START Material for the task

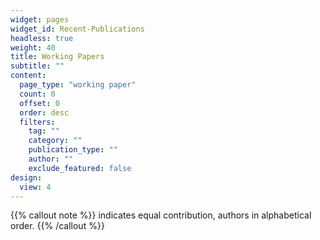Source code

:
 ```yaml
---
widget: pages
widget_id: Recent-Publications
headless: true
weight: 40
title: Working Papers
subtitle: ""
content:
  page_type: "working paper"
  count: 0
  offset: 0
  order: desc
  filters:
    tag: ""
    category: ""
    publication_type: ""
    author: ""
    exclude_featured: false
design:
  view: 4
---
```

{{% callout note %}} indicates equal contribution, authors in alphabetical order. {{% /callout %}}

<!--{{% callout note %}}Quickly discover relevant content by [filtering publications](./publication/).{{% /callout %}}-->
<!--\* indicates equal author contribution.

<font size="5"> 2022</font>

* \[AAAI'22 (to appear)] *Learning the Optimal Recommendation from Explorative Users*, **Fan Yao**, Chuanhao Li, Denis Nekipelov, Hongning Wang, Haifeng Xu.
  [paper](https://arxiv.org/abs/2110.03068)

<font size="5"> 2021</font>

* \[arXiv'21] *Multi-Agent Learning for Iterative Dominance Elimination: Formal Barriers and New Algorithms*, Jibang Wu\*, Haifeng Xu\*, **Fan Yao***. [paper](https://arxiv.org/pdf/2111.05486.pdf)
* \[ICML'21] *PAC-Learning for Strategic Classification*, Ravi Sundaram\*, Anil Vullikanti\*, Haifeng Xu*, **Fan Yao***. (<font color='red'>long oral 3%</font>) [paper](https://arxiv.org/abs/2012.03310)
* \[arXiv'21] *Reversible Action Design for Combinatorial Optimization with Reinforcement Learning*, **Fan Yao**, Renqin Cai, Hongning Wang. [paper](https://arxiv.org/pdf/2102.07210.pdf)

<font size="5"> 2020 and before</font>

* \[MASS'20] *Deep Learning-Based Prediction Towards Designing A Smart Building Assistant System*, Ankur Sarker, **Fan Yao**, Haiying Shen, Huiying Zhao, Haoran Zhu, Haroon Lone, Laura Barnes, Brad Campbell, Mitchel Rosen. [paper](https://ieeexplore.ieee.org/abstract/document/9356025)
* \[SCIENCE CHINA Physics'17] *Mean-field study of a propagation-turnover lattice model for the dynamics of histone marking*, **Fan Yao**, Fangting Li, Tiejun Li. [paper](https://link.springer.com/article/10.1007/s11433-016-0359-1)-->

END Material for the task

_Activity_
Look through the lines above and collect those with the word "order".

_Answer to the exercise_
  order: desc
{{% callout note %}} indicates equal contribution, authors in alphabetical order. {{% /callout %}}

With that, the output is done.